Currently we receive repeatedly some messages from specific worker nodes which says “Temporary failure in name resolution”, There seems to be a problem with converting the dns address to ip, and the problem is being repeated on a specific node. When we try to stop the docker container, the following error message appears “An Http request took too long to complete”
And this is a more detailed error
“worker MaxRetryError - Max retires exceeded with url: /api/1/store/ (caused by newConnectionError) failed to establish a new connection [Errno-3] Temporary failure in name resolution”
When this happens, the worker stops working like a zombie, cpu usage drops, and memory usage rises rapidly.
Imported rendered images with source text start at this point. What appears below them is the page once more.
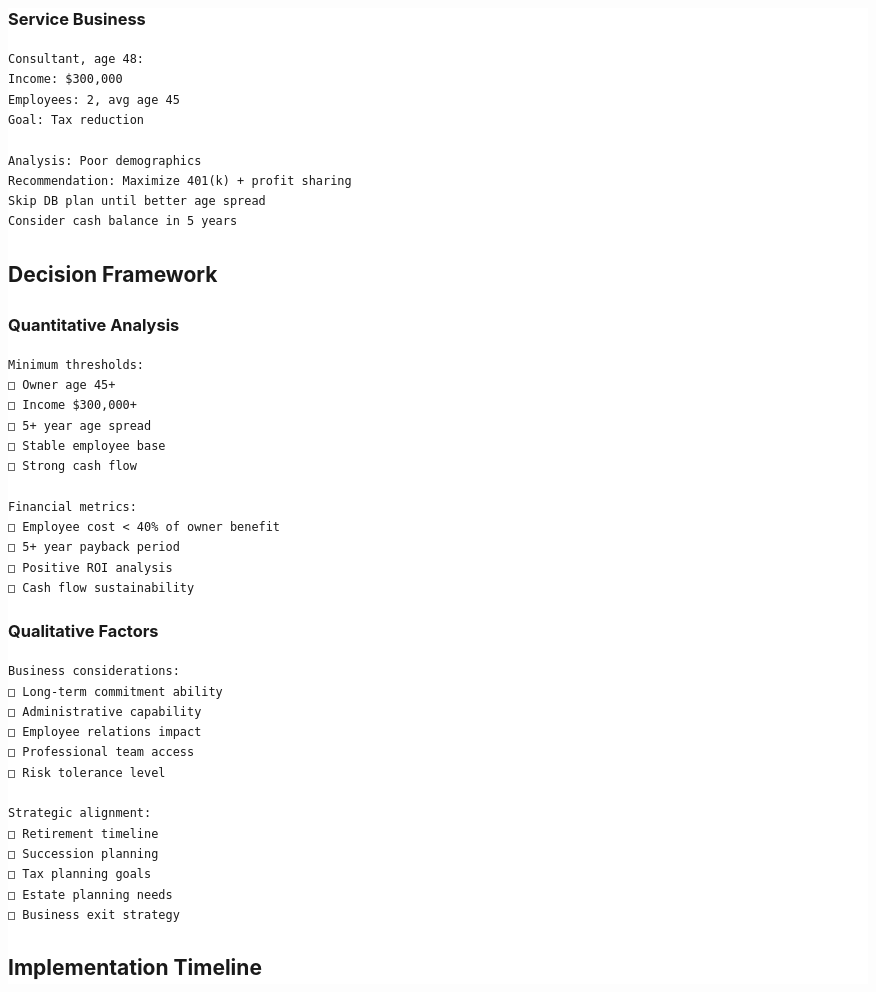 ### Service Business
```
Consultant, age 48:
Income: $300,000
Employees: 2, avg age 45
Goal: Tax reduction

Analysis: Poor demographics
Recommendation: Maximize 401(k) + profit sharing
Skip DB plan until better age spread
Consider cash balance in 5 years
```

## Decision Framework

### Quantitative Analysis
```
Minimum thresholds:
□ Owner age 45+
□ Income $300,000+
□ 5+ year age spread
□ Stable employee base
□ Strong cash flow

Financial metrics:
□ Employee cost < 40% of owner benefit
□ 5+ year payback period
□ Positive ROI analysis
□ Cash flow sustainability
```

### Qualitative Factors
```
Business considerations:
□ Long-term commitment ability
□ Administrative capability
□ Employee relations impact
□ Professional team access
□ Risk tolerance level

Strategic alignment:
□ Retirement timeline
□ Succession planning
□ Tax planning goals
□ Estate planning needs
□ Business exit strategy
```

## Implementation Timeline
And it is not known exactly whether it is related to this, but the redis key increases rapidly, increasing the memory usage by close to 100%. (By the way, these two phenomena do not coincide in time)
It makes sense as it seems like the worker keeps retrying. Did you check your DNS server as the error message suggested?
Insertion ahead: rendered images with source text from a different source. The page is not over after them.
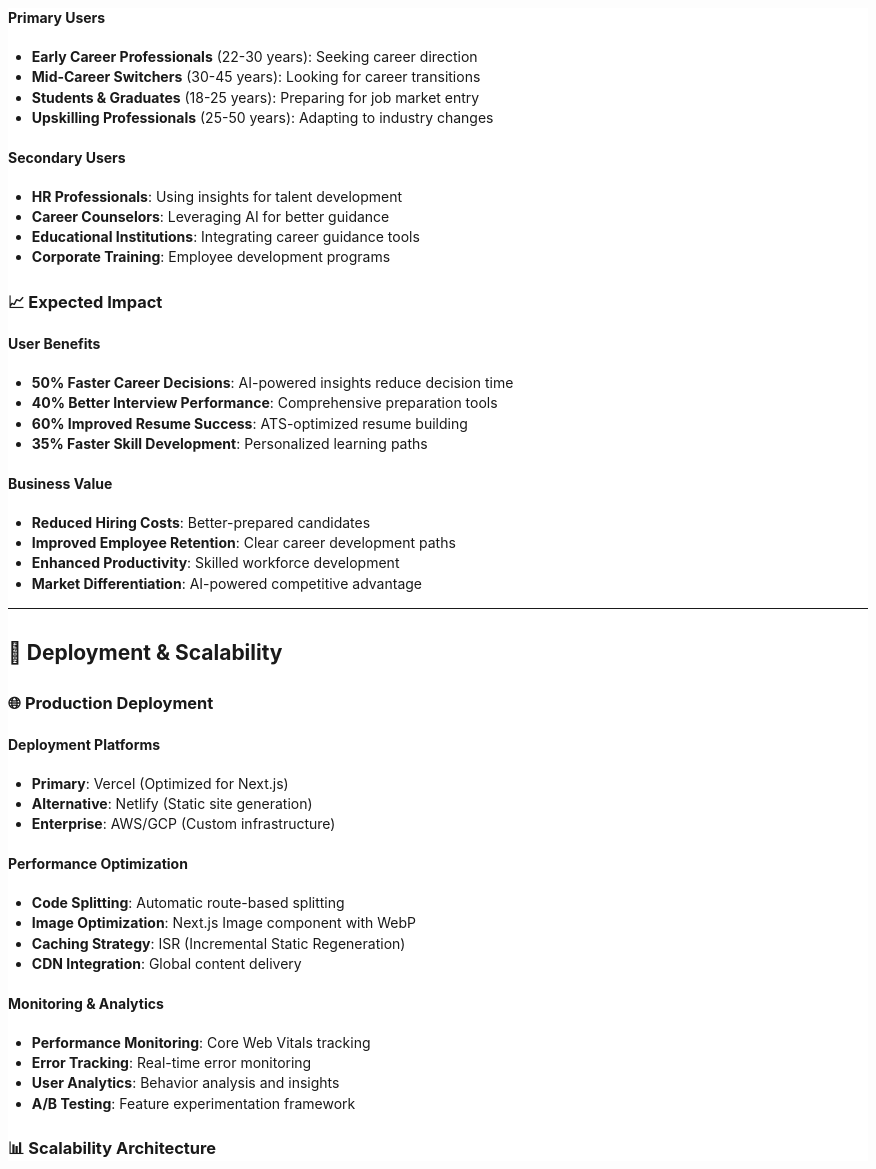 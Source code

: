 #### **Primary Users**
- **Early Career Professionals** (22-30 years): Seeking career direction
- **Mid-Career Switchers** (30-45 years): Looking for career transitions
- **Students & Graduates** (18-25 years): Preparing for job market entry
- **Upskilling Professionals** (25-50 years): Adapting to industry changes

#### **Secondary Users**
- **HR Professionals**: Using insights for talent development
- **Career Counselors**: Leveraging AI for better guidance
- **Educational Institutions**: Integrating career guidance tools
- **Corporate Training**: Employee development programs

### 📈 **Expected Impact**

#### **User Benefits**
- **50% Faster Career Decisions**: AI-powered insights reduce decision time
- **40% Better Interview Performance**: Comprehensive preparation tools
- **60% Improved Resume Success**: ATS-optimized resume building
- **35% Faster Skill Development**: Personalized learning paths

#### **Business Value**
- **Reduced Hiring Costs**: Better-prepared candidates
- **Improved Employee Retention**: Clear career development paths
- **Enhanced Productivity**: Skilled workforce development
- **Market Differentiation**: AI-powered competitive advantage

---

## 🚀 Deployment & Scalability

### 🌐 **Production Deployment**

#### **Deployment Platforms**
- **Primary**: Vercel (Optimized for Next.js)
- **Alternative**: Netlify (Static site generation)
- **Enterprise**: AWS/GCP (Custom infrastructure)

#### **Performance Optimization**
- **Code Splitting**: Automatic route-based splitting
- **Image Optimization**: Next.js Image component with WebP
- **Caching Strategy**: ISR (Incremental Static Regeneration)
- **CDN Integration**: Global content delivery

#### **Monitoring & Analytics**
- **Performance Monitoring**: Core Web Vitals tracking
- **Error Tracking**: Real-time error monitoring
- **User Analytics**: Behavior analysis and insights
- **A/B Testing**: Feature experimentation framework

### 📊 **Scalability Architecture**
You may also run multiple workers to avoid blockages like this. Check this topic out to see how you can run multiple, dedicated workers for different queues: How to clear backlog and monitor it - #15 by amit1
we finally solve this problem. it’s because we deploy so many container in one node
so there was too many traffic, network io, cpu usage. so we guess it can cause dns resolve problem. when we divorce the worker from the sunba & sentry consumers to another node, we can solve the problem. and this problem was related to kafka offset issue and excessive redis keys, we could solve these problem too.